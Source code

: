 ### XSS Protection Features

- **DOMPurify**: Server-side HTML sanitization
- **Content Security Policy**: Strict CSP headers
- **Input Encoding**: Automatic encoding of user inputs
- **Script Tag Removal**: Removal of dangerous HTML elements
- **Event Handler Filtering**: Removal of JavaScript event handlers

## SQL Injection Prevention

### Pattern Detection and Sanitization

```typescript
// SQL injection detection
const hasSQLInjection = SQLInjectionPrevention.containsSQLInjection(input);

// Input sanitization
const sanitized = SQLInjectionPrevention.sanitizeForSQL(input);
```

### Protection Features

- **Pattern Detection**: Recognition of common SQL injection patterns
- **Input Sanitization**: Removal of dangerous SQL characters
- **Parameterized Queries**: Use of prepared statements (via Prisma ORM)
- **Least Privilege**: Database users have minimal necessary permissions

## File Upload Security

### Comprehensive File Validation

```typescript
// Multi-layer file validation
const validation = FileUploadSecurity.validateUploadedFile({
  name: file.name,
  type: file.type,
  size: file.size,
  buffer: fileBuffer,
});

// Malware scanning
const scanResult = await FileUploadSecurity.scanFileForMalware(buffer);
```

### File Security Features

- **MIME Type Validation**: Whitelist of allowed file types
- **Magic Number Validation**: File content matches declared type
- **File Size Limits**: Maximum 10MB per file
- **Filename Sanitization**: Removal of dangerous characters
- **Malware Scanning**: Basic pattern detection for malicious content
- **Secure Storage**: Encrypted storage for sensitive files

+++

Restate the records word for word, leaving nothing out.

The completed task:
Source code

: ### XSS Protection Features

- **DOMPurify**: Server-side HTML sanitization
- **Content Security Policy**: Strict CSP headers
- **Input Encoding**: Automatic encoding of user inputs
- **Script Tag Removal**: Removal of dangerous HTML elements
- **Event Handler Filtering**: Removal of JavaScript event handlers

## SQL Injection Prevention

### Pattern Detection and Sanitization

```typescript
// SQL injection detection
const hasSQLInjection = SQLInjectionPrevention.containsSQLInjection(input);

// Input sanitization
const sanitized = SQLInjectionPrevention.sanitizeForSQL(input);
```

### Protection Features

- **Pattern Detection**: Recognition of common SQL injection patterns
- **Input Sanitization**: Removal of dangerous SQL characters
- **Parameterized Queries**: Use of prepared statements (via Prisma ORM)
- **Least Privilege**: Database users have minimal necessary permissions

## File Upload Security

### Comprehensive File Validation

```typescript
// Multi-layer file validation
const validation = FileUploadSecurity.validateUploadedFile({
  name: file.name,
  type: file.type,
  size: file.size,
  buffer: fileBuffer,
});

// Malware scanning
const scanResult = await FileUploadSecurity.scanFileForMalware(buffer);
```

### File Security Features

- **MIME Type Validation**: Whitelist of allowed file types
- **Magic Number Validation**: File content matches declared type
- **File Size Limits**: Maximum 10MB per file
- **Filename Sanitization**: Removal of dangerous characters
- **Malware Scanning**: Basic pattern detection for malicious content
- **Secure Storage**: Encrypted storage for sensitive files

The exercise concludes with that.